What is expected: Starting at the line that contains "the RECO dataformat.", restate every line word for word through the end of the entries.

[Records from a collection]
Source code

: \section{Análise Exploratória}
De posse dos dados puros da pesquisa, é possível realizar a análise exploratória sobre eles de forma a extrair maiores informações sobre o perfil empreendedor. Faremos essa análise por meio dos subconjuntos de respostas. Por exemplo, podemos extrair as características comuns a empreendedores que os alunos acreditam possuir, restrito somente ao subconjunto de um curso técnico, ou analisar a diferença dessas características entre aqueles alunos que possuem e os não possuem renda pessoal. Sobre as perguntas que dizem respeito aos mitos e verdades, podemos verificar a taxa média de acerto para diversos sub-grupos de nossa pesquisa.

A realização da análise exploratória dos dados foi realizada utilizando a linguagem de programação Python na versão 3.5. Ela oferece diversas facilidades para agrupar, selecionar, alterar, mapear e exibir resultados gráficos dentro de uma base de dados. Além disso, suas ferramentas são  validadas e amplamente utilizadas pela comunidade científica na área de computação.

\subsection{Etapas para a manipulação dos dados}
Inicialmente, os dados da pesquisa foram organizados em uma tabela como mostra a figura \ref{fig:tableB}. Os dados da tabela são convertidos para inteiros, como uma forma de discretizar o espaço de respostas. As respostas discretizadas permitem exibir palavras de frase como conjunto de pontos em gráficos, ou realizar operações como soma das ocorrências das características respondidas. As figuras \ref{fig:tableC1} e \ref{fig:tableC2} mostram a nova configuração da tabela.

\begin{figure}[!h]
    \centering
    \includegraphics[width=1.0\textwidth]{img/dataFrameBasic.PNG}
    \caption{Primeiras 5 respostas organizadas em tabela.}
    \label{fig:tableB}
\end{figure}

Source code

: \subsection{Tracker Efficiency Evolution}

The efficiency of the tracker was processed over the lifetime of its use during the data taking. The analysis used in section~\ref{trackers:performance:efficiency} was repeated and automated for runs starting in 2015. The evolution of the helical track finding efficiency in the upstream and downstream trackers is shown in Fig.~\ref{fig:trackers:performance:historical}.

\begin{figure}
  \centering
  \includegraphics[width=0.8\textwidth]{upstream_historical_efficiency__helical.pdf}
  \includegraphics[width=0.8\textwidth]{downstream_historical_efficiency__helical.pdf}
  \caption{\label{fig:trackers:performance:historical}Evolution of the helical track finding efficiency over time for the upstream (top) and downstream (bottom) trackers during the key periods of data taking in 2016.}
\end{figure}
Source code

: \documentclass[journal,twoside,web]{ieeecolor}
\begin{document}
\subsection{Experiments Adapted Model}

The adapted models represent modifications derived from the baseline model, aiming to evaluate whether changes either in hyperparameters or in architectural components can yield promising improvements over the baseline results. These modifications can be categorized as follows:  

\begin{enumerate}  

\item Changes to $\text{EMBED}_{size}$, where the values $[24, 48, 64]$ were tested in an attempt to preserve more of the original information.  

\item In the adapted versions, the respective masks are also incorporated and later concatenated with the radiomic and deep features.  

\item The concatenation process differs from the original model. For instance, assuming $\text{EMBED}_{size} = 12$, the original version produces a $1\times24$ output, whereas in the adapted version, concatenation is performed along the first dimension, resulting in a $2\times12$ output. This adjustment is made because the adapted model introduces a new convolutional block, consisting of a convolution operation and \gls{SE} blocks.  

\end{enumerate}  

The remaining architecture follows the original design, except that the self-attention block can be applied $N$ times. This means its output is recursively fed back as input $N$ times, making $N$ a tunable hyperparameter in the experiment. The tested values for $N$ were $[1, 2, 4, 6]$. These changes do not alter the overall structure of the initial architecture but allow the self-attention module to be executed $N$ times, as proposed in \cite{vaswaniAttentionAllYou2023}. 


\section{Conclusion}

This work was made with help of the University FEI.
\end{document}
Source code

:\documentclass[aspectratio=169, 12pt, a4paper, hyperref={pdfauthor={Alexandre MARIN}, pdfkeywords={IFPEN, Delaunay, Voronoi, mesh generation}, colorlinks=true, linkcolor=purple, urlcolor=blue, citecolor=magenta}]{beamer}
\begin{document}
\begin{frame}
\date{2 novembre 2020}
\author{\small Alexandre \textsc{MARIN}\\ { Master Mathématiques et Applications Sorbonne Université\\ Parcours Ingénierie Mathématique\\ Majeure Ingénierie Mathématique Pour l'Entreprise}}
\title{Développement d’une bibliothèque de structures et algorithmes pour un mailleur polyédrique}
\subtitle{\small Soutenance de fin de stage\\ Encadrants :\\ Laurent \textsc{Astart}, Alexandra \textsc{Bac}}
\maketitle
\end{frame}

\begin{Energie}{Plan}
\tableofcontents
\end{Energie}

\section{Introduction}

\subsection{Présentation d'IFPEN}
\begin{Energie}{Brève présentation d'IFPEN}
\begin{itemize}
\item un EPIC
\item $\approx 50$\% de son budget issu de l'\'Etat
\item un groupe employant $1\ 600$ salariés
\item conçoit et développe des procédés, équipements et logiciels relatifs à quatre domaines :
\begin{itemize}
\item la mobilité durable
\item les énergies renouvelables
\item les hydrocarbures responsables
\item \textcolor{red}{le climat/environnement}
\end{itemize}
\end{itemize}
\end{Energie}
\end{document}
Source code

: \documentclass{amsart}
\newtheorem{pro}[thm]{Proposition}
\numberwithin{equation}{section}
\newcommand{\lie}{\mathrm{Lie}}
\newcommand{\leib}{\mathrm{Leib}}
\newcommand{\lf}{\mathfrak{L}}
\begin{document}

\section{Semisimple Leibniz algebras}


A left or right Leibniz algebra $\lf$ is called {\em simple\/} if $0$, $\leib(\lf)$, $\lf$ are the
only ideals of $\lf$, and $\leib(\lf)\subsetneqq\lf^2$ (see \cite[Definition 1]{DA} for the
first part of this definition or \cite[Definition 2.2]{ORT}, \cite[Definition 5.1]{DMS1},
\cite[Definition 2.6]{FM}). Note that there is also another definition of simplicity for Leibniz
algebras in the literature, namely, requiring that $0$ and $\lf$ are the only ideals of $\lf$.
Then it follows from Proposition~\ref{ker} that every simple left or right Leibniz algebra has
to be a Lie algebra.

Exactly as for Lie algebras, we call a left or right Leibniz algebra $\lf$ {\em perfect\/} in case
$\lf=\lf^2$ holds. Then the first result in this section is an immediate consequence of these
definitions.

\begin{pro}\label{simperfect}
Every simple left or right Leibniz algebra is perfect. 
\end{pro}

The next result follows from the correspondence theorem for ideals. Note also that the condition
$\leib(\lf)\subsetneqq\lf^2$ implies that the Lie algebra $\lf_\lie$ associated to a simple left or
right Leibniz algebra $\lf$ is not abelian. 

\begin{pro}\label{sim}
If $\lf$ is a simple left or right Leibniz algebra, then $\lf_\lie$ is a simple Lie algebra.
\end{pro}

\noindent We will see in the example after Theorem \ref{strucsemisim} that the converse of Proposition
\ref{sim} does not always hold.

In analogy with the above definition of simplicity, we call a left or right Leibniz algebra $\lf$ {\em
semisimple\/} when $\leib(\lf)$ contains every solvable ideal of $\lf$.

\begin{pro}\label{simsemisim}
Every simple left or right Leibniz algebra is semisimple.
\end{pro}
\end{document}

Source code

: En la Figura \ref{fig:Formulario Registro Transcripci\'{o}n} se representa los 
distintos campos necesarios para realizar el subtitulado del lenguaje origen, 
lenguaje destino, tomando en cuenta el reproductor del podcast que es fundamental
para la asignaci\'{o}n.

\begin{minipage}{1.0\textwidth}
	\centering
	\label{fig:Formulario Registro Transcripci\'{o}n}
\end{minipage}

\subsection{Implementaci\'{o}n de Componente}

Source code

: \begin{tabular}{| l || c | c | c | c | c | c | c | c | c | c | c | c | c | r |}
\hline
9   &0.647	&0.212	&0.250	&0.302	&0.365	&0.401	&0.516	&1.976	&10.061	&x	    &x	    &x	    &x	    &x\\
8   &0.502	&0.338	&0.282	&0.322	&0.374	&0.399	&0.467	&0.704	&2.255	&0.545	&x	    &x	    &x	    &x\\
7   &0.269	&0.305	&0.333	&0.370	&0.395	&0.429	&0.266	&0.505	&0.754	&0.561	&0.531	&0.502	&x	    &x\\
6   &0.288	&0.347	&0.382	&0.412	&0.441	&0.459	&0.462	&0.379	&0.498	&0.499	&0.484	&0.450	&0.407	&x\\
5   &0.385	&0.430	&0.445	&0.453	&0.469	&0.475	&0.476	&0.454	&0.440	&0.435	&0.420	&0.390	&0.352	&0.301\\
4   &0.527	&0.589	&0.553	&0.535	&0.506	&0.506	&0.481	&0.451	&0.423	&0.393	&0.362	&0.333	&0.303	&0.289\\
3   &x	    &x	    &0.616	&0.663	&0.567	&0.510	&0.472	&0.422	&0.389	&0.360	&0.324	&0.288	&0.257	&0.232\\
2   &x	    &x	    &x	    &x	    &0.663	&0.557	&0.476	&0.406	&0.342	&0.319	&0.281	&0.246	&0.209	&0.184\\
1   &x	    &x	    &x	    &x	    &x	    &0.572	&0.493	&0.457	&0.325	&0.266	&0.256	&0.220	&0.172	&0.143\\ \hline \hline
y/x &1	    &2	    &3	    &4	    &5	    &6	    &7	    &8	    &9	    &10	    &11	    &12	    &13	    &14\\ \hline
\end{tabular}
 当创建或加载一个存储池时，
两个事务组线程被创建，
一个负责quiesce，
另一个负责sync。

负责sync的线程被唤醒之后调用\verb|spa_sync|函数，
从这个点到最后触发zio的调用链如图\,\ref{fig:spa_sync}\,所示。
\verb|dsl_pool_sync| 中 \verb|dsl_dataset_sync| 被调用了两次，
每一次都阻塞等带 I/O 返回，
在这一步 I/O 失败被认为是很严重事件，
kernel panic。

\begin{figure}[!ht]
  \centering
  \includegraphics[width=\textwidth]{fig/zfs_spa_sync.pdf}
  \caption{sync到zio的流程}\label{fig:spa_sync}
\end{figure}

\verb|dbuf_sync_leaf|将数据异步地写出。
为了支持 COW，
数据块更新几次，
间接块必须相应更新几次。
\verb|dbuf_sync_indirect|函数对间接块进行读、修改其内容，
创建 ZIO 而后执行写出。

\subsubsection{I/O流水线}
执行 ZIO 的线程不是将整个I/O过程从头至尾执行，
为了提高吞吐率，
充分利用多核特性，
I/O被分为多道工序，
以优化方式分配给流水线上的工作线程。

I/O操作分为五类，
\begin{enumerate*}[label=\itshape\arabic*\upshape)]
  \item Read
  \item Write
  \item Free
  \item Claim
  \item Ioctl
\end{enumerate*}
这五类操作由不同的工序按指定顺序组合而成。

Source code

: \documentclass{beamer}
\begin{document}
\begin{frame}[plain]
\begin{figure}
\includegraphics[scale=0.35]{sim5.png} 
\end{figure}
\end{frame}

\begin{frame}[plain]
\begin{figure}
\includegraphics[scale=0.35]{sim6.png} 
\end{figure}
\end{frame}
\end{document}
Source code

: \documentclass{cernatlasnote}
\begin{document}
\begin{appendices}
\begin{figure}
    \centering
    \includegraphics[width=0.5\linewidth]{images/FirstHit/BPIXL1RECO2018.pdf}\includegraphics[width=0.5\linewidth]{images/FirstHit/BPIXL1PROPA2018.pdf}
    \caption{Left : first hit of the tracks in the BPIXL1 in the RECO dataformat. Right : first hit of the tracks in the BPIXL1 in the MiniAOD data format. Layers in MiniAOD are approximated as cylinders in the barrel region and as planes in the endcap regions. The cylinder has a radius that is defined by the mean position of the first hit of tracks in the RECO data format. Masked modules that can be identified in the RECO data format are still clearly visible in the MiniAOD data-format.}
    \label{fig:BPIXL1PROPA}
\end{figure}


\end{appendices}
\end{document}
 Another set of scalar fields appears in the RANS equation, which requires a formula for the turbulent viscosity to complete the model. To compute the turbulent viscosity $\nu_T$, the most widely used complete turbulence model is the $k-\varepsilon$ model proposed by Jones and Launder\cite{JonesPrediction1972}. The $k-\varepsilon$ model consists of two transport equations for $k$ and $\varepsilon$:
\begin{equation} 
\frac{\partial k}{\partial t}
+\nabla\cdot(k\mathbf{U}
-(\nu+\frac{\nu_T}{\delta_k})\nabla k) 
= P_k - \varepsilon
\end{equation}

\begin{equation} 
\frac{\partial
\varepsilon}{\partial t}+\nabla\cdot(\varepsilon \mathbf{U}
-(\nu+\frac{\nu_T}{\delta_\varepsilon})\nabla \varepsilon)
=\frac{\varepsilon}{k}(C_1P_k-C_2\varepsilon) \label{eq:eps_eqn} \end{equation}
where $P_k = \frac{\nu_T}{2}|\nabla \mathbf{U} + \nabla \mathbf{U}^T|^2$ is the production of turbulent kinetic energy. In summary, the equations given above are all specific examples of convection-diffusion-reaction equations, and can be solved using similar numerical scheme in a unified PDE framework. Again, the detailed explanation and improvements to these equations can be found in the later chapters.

Answer to this task:
    \caption{Left : first hit of the tracks in the BPIXL1 in the RECO dataformat. Right : first hit of the tracks in the BPIXL1 in the MiniAOD data format. Layers in MiniAOD are approximated as cylinders in the barrel region and as planes in the endcap regions. The cylinder has a radius that is defined by the mean position of the first hit of tracks in the RECO data format. Masked modules that can be identified in the RECO data format are still clearly visible in the MiniAOD data-format.}
    \label{fig:BPIXL1PROPA}
\end{figure}


\end{appendices}
\end{document}
 Another set of scalar fields appears in the RANS equation, which requires a formula for the turbulent viscosity to complete the model. To compute the turbulent viscosity $\nu_T$, the most widely used complete turbulence model is the $k-\varepsilon$ model proposed by Jones and Launder\cite{JonesPrediction1972}. The $k-\varepsilon$ model consists of two transport equations for $k$ and $\varepsilon$:
\begin{equation} 
\frac{\partial k}{\partial t}
+\nabla\cdot(k\mathbf{U}
-(\nu+\frac{\nu_T}{\delta_k})\nabla k) 
= P_k - \varepsilon
\end{equation}

\begin{equation} 
\frac{\partial
\varepsilon}{\partial t}+\nabla\cdot(\varepsilon \mathbf{U}
-(\nu+\frac{\nu_T}{\delta_\varepsilon})\nabla \varepsilon)
=\frac{\varepsilon}{k}(C_1P_k-C_2\varepsilon) \label{eq:eps_eqn} \end{equation}
where $P_k = \frac{\nu_T}{2}|\nabla \mathbf{U} + \nabla \mathbf{U}^T|^2$ is the production of turbulent kinetic energy. In summary, the equations given above are all specific examples of convection-diffusion-reaction equations, and can be solved using similar numerical scheme in a unified PDE framework. Again, the detailed explanation and improvements to these equations can be found in the later chapters.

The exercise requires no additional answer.